## 25 September 2007

### A problem of Feynman on parallel computation

Here's a problem from Feynman Lectures on Computation (which, incidentally, I didn't know existed until I was absent-mindedly wandering in the library a few days ago):

Problem 1.1(c). Most present-day [mid-1980s] computers only have one central processor -- to use our analogy, one clerk. This single file clerk sits there all day long working away like a fiend, taking cards in and out of the store like mad. Ultimately, the speed of the whole machine is determined by the speed at which the clerk -- that is, the central processor -- can do these operations. Let's see how we can maybe improve the machine's performance. Suppose we want to compare two n-bit numbers, where n is a large number like 1024; we want to see if they're the same... [suppose] we can hire n file clerks, or 2n or perhaps 3n; it's up to use to decide how many, but the number must be proportional to n. [How can you get the comparison time to be proportional to log n?]

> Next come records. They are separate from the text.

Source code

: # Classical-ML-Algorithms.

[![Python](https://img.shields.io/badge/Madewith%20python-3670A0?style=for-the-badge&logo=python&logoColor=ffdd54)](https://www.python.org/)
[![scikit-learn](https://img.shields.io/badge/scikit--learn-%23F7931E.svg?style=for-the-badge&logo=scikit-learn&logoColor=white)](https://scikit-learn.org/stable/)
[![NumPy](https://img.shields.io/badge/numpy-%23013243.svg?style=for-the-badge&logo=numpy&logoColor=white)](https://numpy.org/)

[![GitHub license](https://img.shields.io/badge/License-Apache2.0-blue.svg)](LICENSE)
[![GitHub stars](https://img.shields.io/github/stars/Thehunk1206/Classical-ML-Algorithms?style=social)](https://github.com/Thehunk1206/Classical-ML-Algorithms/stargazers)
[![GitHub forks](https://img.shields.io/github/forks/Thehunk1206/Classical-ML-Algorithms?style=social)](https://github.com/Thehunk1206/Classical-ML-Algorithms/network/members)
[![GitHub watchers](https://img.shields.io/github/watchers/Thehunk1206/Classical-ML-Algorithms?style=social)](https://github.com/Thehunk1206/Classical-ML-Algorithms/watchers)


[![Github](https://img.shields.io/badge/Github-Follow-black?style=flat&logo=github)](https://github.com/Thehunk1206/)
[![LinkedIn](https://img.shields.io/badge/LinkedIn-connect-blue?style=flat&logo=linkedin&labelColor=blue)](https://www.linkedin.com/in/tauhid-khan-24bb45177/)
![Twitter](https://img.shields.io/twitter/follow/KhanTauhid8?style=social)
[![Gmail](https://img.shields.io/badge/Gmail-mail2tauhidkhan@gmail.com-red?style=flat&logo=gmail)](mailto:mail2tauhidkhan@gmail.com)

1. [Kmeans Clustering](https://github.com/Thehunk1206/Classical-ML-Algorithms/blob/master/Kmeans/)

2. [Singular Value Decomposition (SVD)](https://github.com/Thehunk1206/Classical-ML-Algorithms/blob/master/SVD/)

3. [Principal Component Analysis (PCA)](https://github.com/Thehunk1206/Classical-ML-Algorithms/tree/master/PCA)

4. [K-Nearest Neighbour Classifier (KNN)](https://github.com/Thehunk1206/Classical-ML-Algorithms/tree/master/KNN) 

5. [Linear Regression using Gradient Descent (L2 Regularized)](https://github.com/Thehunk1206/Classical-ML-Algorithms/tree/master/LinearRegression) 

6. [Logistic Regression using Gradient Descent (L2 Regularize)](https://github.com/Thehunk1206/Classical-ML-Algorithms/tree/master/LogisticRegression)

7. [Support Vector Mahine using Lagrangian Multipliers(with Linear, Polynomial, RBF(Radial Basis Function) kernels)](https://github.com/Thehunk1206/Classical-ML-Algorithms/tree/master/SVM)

The proof is by induction. The base case, when n = 1, is clear -- we can check that two 1-bit numbers are the same in one step. We want to show that if n clerks can do this in time t(n), then 2n clerks can do it in time t(n) + c, where c is a constant. But that's easy -- split each of the two n-bit numbers a and b into half: a = a1a2, b = b1b2. If a1 = b1 AND a2 = b2, return TRUE; otherwise return FALSE. That's just one more time step once you've figured out if a1 = b1 AND a2 = b2.

The picture I get in my head of this situation makes me smile. You need n clerks -- n parallel processors. The kth clerk compares the kth bit of the first number with kth bit of the second number; ey returns a 0 if the two bits are different and a 1 if they're the same. (This is, of course, bitwise exclusive OR exclusive NOR (thanks Anonymous!).) Then everything pours into a single node which is at the root of a binary tree of depth log2 n.

The next subproblem in Feynman is to add two n-bit numbers in logarithmic time by using such parallel processing. (This is harder because you have to worry about carrying!) Again, it reduces to a problem of combining information on words of one length to words of twice that length -- if you have a = a1a2 (where a1 is the "high", or more significant half, and a2 is the low half), and b = b1b2, what is a+b? Breaking it down into its high half and its low half,

a + b = (a1+b1+c)(a2 + b2)

where c denotes a carry from the addition of a2 and b2, and a2 + b2 denotes addition modulo 2k where k is the length of the summands. We assume a1+b1, c, and a2 + b2 are already known. The problem is... what if a1+b1 ends in a bunch of 1's, and c is 1? We have something like

...0111111 + 1

and we want to add the 1, so we think "okay, I'll just change the last bit in the first summand from 0 to 1"... but it's 1... so you change the last two bits from 01 to 10... but no, that won't work either... so you change the last three bits from 011 to 100...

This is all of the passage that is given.